Task prompt
Copy each line that contains the string "Retrieve", taking them from the material.

Entries supplied
== Segment start ==
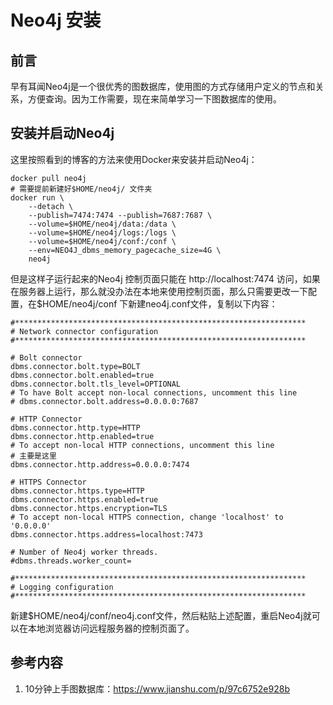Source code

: # Neo4j 安装
## 前言
早有耳闻Neo4j是一个很优秀的图数据库，使用图的方式存储用户定义的节点和关系，方便查询。因为工作需要，现在来简单学习一下图数据库的使用。

## 安装并启动Neo4j
这里按照看到的博客的方法来使用Docker来安装并启动Neo4j：
```
docker pull neo4j
# 需要提前新建好$HOME/neo4j/ 文件夹
docker run \
    --detach \
    --publish=7474:7474 --publish=7687:7687 \
    --volume=$HOME/neo4j/data:/data \
    --volume=$HOME/neo4j/logs:/logs \
    --volume=$HOME/neo4j/conf:/conf \
    --env=NEO4J_dbms_memory_pagecache_size=4G \
    neo4j
```

但是这样子运行起来的Neo4j 控制页面只能在 http://localhost:7474 访问，如果在服务器上运行，那么就没办法在本地来使用控制页面，那么只需要更改一下配置，在$HOME/neo4j/conf 下新建neo4j.conf文件，复制以下内容：
```
#*****************************************************************
# Network connector configuration
#*****************************************************************

# Bolt connector
dbms.connector.bolt.type=BOLT
dbms.connector.bolt.enabled=true
dbms.connector.bolt.tls_level=OPTIONAL
# To have Bolt accept non-local connections, uncomment this line
# dbms.connector.bolt.address=0.0.0.0:7687

# HTTP Connector
dbms.connector.http.type=HTTP
dbms.connector.http.enabled=true
# To accept non-local HTTP connections, uncomment this line
# 主要是这里
dbms.connector.http.address=0.0.0.0:7474

# HTTPS Connector
dbms.connector.https.type=HTTP
dbms.connector.https.enabled=true
dbms.connector.https.encryption=TLS
# To accept non-local HTTPS connection, change 'localhost' to '0.0.0.0'
dbms.connector.https.address=localhost:7473

# Number of Neo4j worker threads.
#dbms.threads.worker_count=

#*****************************************************************
# Logging configuration
#*****************************************************************
```
新建$HOME/neo4j/conf/neo4j.conf文件，然后粘贴上述配置，重启Neo4j就可以在本地浏览器访问远程服务器的控制页面了。

## 参考内容
1. 10分钟上手图数据库：https://www.jianshu.com/p/97c6752e928b
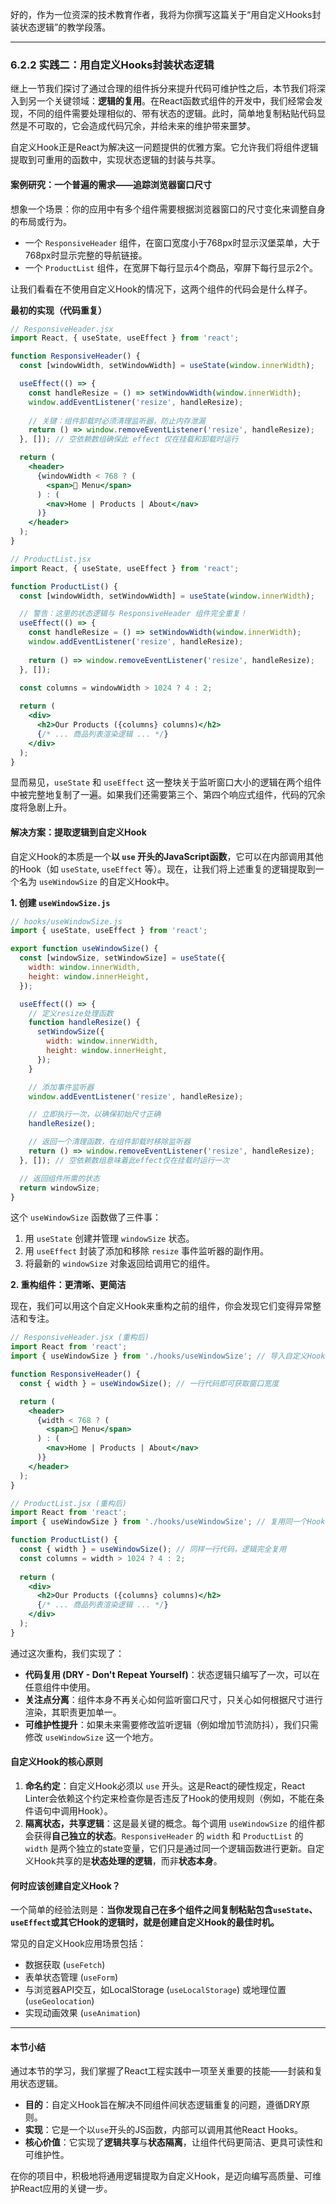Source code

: 好的，作为一位资深的技术教育作者，我将为你撰写这篇关于“用自定义Hooks封装状态逻辑”的教学段落。

---

### 6.2.2 实践二：用自定义Hooks封装状态逻辑

继上一节我们探讨了通过合理的组件拆分来提升代码可维护性之后，本节我们将深入到另一个关键领域：**逻辑的复用**。在React函数式组件的开发中，我们经常会发现，不同的组件需要处理相似的、带有状态的逻辑。此时，简单地复制粘贴代码显然是不可取的，它会造成代码冗余，并给未来的维护带来噩梦。

自定义Hook正是React为解决这一问题提供的优雅方案。它允许我们将组件逻辑提取到可重用的函数中，实现状态逻辑的封装与共享。

#### 案例研究：一个普遍的需求——追踪浏览器窗口尺寸

想象一个场景：你的应用中有多个组件需要根据浏览器窗口的尺寸变化来调整自身的布局或行为。

*   一个 `ResponsiveHeader` 组件，在窗口宽度小于768px时显示汉堡菜单，大于768px时显示完整的导航链接。
*   一个 `ProductList` 组件，在宽屏下每行显示4个商品，窄屏下每行显示2个。

让我们看看在不使用自定义Hook的情况下，这两个组件的代码会是什么样子。

**最初的实现（代码重复）**

```jsx
// ResponsiveHeader.jsx
import React, { useState, useEffect } from 'react';

function ResponsiveHeader() {
  const [windowWidth, setWindowWidth] = useState(window.innerWidth);

  useEffect(() => {
    const handleResize = () => setWindowWidth(window.innerWidth);
    window.addEventListener('resize', handleResize);
    
    // 关键：组件卸载时必须清理监听器，防止内存泄漏
    return () => window.removeEventListener('resize', handleResize);
  }, []); // 空依赖数组确保此 effect 仅在挂载和卸载时运行

  return (
    <header>
      {windowWidth < 768 ? (
        <span>🍔 Menu</span>
      ) : (
        <nav>Home | Products | About</nav>
      )}
    </header>
  );
}

// ProductList.jsx
import React, { useState, useEffect } from 'react';

function ProductList() {
  const [windowWidth, setWindowWidth] = useState(window.innerWidth);

  // 警告：这里的状态逻辑与 ResponsiveHeader 组件完全重复！
  useEffect(() => {
    const handleResize = () => setWindowWidth(window.innerWidth);
    window.addEventListener('resize', handleResize);
    
    return () => window.removeEventListener('resize', handleResize);
  }, []);

  const columns = windowWidth > 1024 ? 4 : 2;
  
  return (
    <div>
      <h2>Our Products ({columns} columns)</h2>
      {/* ... 商品列表渲染逻辑 ... */}
    </div>
  );
}
```

显而易见，`useState` 和 `useEffect` 这一整块关于监听窗口大小的逻辑在两个组件中被完整地复制了一遍。如果我们还需要第三个、第四个响应式组件，代码的冗余度将急剧上升。

#### 解决方案：提取逻辑到自定义Hook

自定义Hook的本质是一个**以 `use` 开头的JavaScript函数**，它可以在内部调用其他的Hook（如 `useState`, `useEffect` 等）。现在，让我们将上述重复的逻辑提取到一个名为 `useWindowSize` 的自定义Hook中。

**1. 创建 `useWindowSize.js`**

```javascript
// hooks/useWindowSize.js
import { useState, useEffect } from 'react';

export function useWindowSize() {
  const [windowSize, setWindowSize] = useState({
    width: window.innerWidth,
    height: window.innerHeight,
  });

  useEffect(() => {
    // 定义resize处理函数
    function handleResize() {
      setWindowSize({
        width: window.innerWidth,
        height: window.innerHeight,
      });
    }

    // 添加事件监听器
    window.addEventListener('resize', handleResize);

    // 立即执行一次，以确保初始尺寸正确
    handleResize();

    // 返回一个清理函数，在组件卸载时移除监听器
    return () => window.removeEventListener('resize', handleResize);
  }, []); // 空依赖数组意味着此effect仅在挂载时运行一次

  // 返回组件所需的状态
  return windowSize;
}
```

这个 `useWindowSize` 函数做了三件事：
1.  用 `useState` 创建并管理 `windowSize` 状态。
2.  用 `useEffect` 封装了添加和移除 `resize` 事件监听器的副作用。
3.  将最新的 `windowSize` 对象返回给调用它的组件。

**2. 重构组件：更清晰、更简洁**

现在，我们可以用这个自定义Hook来重构之前的组件，你会发现它们变得异常整洁和专注。

```jsx
// ResponsiveHeader.jsx (重构后)
import React from 'react';
import { useWindowSize } from './hooks/useWindowSize'; // 导入自定义Hook

function ResponsiveHeader() {
  const { width } = useWindowSize(); // 一行代码即可获取窗口宽度

  return (
    <header>
      {width < 768 ? (
        <span>🍔 Menu</span>
      ) : (
        <nav>Home | Products | About</nav>
      )}
    </header>
  );
}

// ProductList.jsx (重构后)
import React from 'react';
import { useWindowSize } from './hooks/useWindowSize'; // 复用同一个Hook

function ProductList() {
  const { width } = useWindowSize(); // 同样一行代码，逻辑完全复用
  const columns = width > 1024 ? 4 : 2;
  
  return (
    <div>
      <h2>Our Products ({columns} columns)</h2>
      {/* ... 商品列表渲染逻辑 ... */}
    </div>
  );
}
```

通过这次重构，我们实现了：
*   **代码复用 (DRY - Don't Repeat Yourself)**：状态逻辑只编写了一次，可以在任意组件中使用。
*   **关注点分离**：组件本身不再关心如何监听窗口尺寸，只关心如何根据尺寸进行渲染，其职责更加单一。
*   **可维护性提升**：如果未来需要修改监听逻辑（例如增加节流防抖），我们只需修改 `useWindowSize` 这一个地方。

#### 自定义Hook的核心原则

1.  **命名约定**：自定义Hook必须以 `use` 开头。这是React的硬性规定，React Linter会依赖这个约定来检查你是否违反了Hook的使用规则（例如，不能在条件语句中调用Hook）。
2.  **隔离状态，共享逻辑**：这是最关键的概念。每个调用 `useWindowSize` 的组件都会获得**自己独立的状态**。`ResponsiveHeader` 的 `width` 和 `ProductList` 的 `width` 是两个独立的state变量，它们只是通过同一个逻辑函数进行更新。自定义Hook共享的是**状态处理的逻辑**，而非**状态本身**。

#### 何时应该创建自定义Hook？

一个简单的经验法则是：**当你发现自己在多个组件之间复制粘贴包含`useState`、`useEffect`或其它Hook的逻辑时，就是创建自定义Hook的最佳时机。**

常见的自定义Hook应用场景包括：
*   数据获取 (`useFetch`)
*   表单状态管理 (`useForm`)
*   与浏览器API交互，如LocalStorage (`useLocalStorage`) 或地理位置 (`useGeolocation`)
*   实现动画效果 (`useAnimation`)

---

#### 本节小结

通过本节的学习，我们掌握了React工程实践中一项至关重要的技能——封装和复用状态逻辑。

*   **目的**：自定义Hook旨在解决不同组件间状态逻辑重复的问题，遵循DRY原则。
*   **实现**：它是一个以`use`开头的JS函数，内部可以调用其他React Hooks。
*   **核心价值**：它实现了**逻辑共享**与**状态隔离**，让组件代码更简洁、更具可读性和可维护性。

在你的项目中，积极地将通用逻辑提取为自定义Hook，是迈向编写高质量、可维护React应用的关键一步。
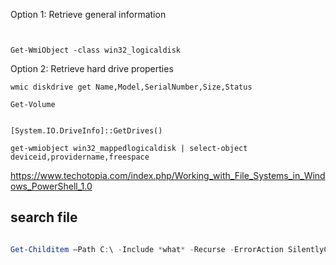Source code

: Option 1: Retrieve general information

``` shell


Get-WmiObject -class win32_logicaldisk

```


Option 2: Retrieve hard drive properties

``` shell
wmic diskdrive get Name,Model,SerialNumber,Size,Status
```


``` shell
Get-Volume
```

``` shell

[System.IO.DriveInfo]::GetDrives()

```

``` shell
get-wmiobject win32_mappedlogicaldisk | select-object deviceid,providername,freespace

```

https://www.techotopia.com/index.php/Working_with_File_Systems_in_Windows_PowerShell_1.0


## search file


``` powershell

Get-Childitem –Path C:\ -Include *what* -Recurse -ErrorAction SilentlyContinue
```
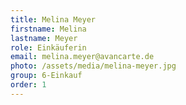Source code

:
 ```yaml
---
title: Melina Meyer
firstname: Melina
lastname: Meyer
role: Einkäuferin
email: melina.meyer@avancarte.de
photo: /assets/media/melina-meyer.jpg
group: 6-Einkauf
order: 1
---
```

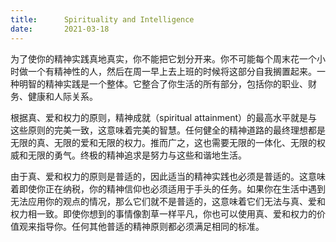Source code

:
 ```yaml
---
title:      Spirituality and Intelligence
date:       2021-03-18
---
```


为了使你的精神实践真地真实，你不能把它划分开来。你不可能每个周末花一个小时做一个有精神性的人，然后在周一早上去上班的时候将这部分自我搁置起来。一种明智的精神实践是一个整体。它整合了你生活的所有部分，包括你的职业、财务、健康和人际关系。

根据真、爱和权力的原则，精神成就（spiritual attainment）的最高水平就是与这些原则的完美一致，这意味着完美的智慧。任何健全的精神道路的最终理想都是无限的真、无限的爱和无限的权力。推而广之，这也需要无限的一体化、无限的权威和无限的勇气。终极的精神追求是努力与这些和谐地生活。

由于真、爱和权力的原则是普适的，因此适当的精神实践也必须是普适的。这意味着即使你正在纳税，你的精神信仰也必须适用于手头的任务。如果你在生活中遇到无法应用你的观点的情况，那么它们就不是普适的，这意味着它们无法与真、爱和权力相一致。即使你想到的事情像割草一样平凡，你也可以使用真、爱和权力的价值观来指导你。任何其他普适的精神原则都必须满足相同的标准。
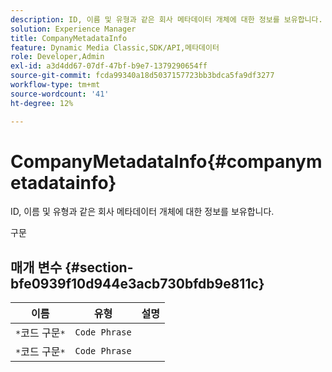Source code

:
 ```yaml
---
description: ID, 이름 및 유형과 같은 회사 메타데이터 개체에 대한 정보를 보유합니다.
solution: Experience Manager
title: CompanyMetadataInfo
feature: Dynamic Media Classic,SDK/API,메타데이터
role: Developer,Admin
exl-id: a3d4dd67-07df-47bf-b9e7-1379290654ff
source-git-commit: fcda99340a18d5037157723bb3bdca5fa9df3277
workflow-type: tm+mt
source-wordcount: '41'
ht-degree: 12%

---
```


# CompanyMetadataInfo{#companymetadatainfo}

ID, 이름 및 유형과 같은 회사 메타데이터 개체에 대한 정보를 보유합니다.

구문

## 매개 변수 {#section-bfe0939f10d944e3acb730bfdb9e811c}

| 이름 | 유형 | 설명 |
|---|---|---|
| `*`코드 구문`*` | `Code Phrase` |  |
| `*`코드 구문`*` | `Code Phrase` |  |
== Segment end ==
Written response
: Option 1: Retrieve general information
Option 2: Retrieve hard drive properties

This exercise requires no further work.